Na Europa, a Suíça é a segunda pátria de italianos imigrantes, com cerca de 220 mil, ficando atrás apenas da Alemanha, com pouco mais do dobro. E se hoje o perfil do imigrante revela a presença de empresários e pesquisadores, a primeira geração era formada por pessoas de baixo grau de escolaridade que buscavam uma vida melhor.

O documentário “Somos Italianos” (1964), realizado por Cinema Alexander J. Seiler e exibido na Semana Milanesa, mostra bem como os italianos, que na década de 1960 eram cerca de meio milhão, sofriam nos alojamentos e com a separação da família, imposta por uma complexa legislação trabalhista.

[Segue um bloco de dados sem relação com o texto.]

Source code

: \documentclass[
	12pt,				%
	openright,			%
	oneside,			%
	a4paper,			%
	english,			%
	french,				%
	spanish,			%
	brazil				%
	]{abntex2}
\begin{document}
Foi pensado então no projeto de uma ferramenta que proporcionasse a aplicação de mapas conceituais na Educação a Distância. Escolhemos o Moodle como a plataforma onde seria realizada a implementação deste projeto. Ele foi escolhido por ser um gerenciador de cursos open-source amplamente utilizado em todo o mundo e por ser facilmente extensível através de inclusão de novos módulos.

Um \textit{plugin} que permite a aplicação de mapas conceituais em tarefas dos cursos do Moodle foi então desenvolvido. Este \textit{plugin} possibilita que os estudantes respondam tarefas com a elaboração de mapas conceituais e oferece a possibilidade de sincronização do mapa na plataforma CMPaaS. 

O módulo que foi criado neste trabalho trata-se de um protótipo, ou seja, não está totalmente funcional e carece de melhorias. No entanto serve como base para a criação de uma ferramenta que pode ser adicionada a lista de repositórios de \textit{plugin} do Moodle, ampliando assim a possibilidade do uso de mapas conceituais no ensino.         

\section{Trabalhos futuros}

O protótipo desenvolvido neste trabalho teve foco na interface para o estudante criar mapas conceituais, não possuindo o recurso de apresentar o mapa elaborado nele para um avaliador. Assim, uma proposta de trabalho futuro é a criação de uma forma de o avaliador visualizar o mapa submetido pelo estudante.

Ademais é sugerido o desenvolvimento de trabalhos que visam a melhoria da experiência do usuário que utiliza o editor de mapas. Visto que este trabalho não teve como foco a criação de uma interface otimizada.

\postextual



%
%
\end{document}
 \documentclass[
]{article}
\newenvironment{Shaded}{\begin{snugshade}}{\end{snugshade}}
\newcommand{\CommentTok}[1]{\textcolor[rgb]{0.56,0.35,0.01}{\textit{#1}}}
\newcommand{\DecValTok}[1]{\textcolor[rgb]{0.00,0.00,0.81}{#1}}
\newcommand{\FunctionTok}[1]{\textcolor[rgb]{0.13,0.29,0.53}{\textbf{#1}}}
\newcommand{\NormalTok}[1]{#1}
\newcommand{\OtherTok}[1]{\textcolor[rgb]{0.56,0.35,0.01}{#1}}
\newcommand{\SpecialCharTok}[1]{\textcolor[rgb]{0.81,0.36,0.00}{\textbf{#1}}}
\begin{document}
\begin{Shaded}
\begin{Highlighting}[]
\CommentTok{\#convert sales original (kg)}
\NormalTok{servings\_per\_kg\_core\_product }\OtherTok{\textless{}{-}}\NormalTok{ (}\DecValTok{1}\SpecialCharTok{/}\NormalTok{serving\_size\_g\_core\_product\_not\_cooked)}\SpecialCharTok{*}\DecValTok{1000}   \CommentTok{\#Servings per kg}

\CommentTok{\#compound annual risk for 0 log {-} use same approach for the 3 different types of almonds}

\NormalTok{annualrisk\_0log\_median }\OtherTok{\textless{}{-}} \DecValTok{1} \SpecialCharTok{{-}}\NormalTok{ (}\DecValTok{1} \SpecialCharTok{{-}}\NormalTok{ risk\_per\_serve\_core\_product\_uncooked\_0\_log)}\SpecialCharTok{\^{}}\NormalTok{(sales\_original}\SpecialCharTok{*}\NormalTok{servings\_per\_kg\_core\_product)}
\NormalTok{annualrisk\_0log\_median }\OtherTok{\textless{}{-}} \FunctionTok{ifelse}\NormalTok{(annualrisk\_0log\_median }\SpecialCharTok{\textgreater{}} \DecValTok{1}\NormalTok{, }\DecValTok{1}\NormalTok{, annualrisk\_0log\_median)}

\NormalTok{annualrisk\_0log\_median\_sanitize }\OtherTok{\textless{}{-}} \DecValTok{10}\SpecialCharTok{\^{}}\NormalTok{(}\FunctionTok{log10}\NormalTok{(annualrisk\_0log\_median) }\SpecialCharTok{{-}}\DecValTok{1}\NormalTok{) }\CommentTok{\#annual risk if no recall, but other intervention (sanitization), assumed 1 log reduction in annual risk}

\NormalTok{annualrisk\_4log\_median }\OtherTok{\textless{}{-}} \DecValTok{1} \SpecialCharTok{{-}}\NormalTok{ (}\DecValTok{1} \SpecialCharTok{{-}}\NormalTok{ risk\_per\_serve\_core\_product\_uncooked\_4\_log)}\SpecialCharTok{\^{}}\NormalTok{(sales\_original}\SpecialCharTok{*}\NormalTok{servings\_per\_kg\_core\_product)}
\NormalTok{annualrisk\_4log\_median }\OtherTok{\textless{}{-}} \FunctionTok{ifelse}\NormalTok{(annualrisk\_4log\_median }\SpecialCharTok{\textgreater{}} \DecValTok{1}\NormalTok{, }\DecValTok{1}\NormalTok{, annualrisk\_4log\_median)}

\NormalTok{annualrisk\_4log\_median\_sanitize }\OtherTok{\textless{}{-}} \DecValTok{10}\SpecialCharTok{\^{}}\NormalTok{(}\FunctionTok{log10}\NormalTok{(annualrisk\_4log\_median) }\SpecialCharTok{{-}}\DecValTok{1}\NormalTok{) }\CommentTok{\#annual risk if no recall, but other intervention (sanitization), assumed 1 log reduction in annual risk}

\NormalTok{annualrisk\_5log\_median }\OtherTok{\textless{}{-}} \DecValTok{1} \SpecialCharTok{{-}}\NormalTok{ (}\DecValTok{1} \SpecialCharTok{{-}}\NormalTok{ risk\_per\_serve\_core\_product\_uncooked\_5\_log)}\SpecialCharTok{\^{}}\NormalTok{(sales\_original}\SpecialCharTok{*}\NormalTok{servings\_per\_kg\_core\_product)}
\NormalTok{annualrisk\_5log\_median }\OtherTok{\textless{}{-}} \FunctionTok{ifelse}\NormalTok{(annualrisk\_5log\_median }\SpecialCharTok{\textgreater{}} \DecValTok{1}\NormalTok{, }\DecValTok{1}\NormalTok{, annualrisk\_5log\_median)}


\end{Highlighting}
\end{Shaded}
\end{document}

O terceiro milênio é ainda uma incógnita mas alguns sinais indicam uma leve retomada da imigração. Os dados de 2007, depois de 35 anos de saldo negativo, revelaram a entrada na Suíça de 8.540 italianos e a de 6.327. Mas quem faz as malas de volta, na sua maioria, é o italiano em idade de aposentadoria, que retorna para casa.

Para muitos destes, este é um amargo regresso. “O lugar de origem mudou muito em relação ao mito que eles próprios tinham construído; e muitos tinham se acostumado com o tipo de vida que levavam no país que os hospedou. Outros voltam, mas mantém uma estreita relação com os descendentes que ficaram e os visitam, e também com os locais aonde trabalharam”, conta Renato Martinoni.

Nova geração

Por outro lado, os filhos e netos desses imigrantes sentem-se em casa na Suíça. “Existe uma grande integração da segunda e terceiras gerações; eles estudaram, aprenderam as línguas helvéticas, criaram amizades e relações humanas. Muitos de meus alunos em St. Gallen têm nomes e sobrenomes italianos, mas falam apenas o alemão, ainda que o interesse deles pela Itália seja enorme”, explica Renato Martinoni, filho de pai suíço e mãe veneziana, nascido na Suíça italiana, no cantão Ticino (sul).

Os pais e avós italianos que viajaram, décadas atrás, em busca de uma melhor qualidade de vida deixaram legados que influenciaram a cultura do país. A Suíça é a segunda nação consumidora de massa italiana e a primeira em quantidade de jogadores de futebol italianos.

O suíço Mauro Nicastro, um dos técnicos responsáveis pela escavação do túnel do San Gottardo, é filho de pais italianos imigrados e afirmou à swissinfo: “meu coração é italiano mas a minha pátria é a Suíça. Nasci aqui. No cantão Ticino, por exemplo, quem fala alemão não tem problema para conseguir emprego. Fico feliz que o meu pai tenha escolhido este país para trabalhar e melhorar de vida.”

Na temporada passada, 20 italianos jogavam na primeira divisão do futebol suíço, a Superleague. O número chegava a 86, considerando as ligas inferiores. E mais do que nunca, a imagem do italiano na Suíça está associada ao prestígio internacional dos produtos e do estilo de vida “made in Italy”, a começar pela moda.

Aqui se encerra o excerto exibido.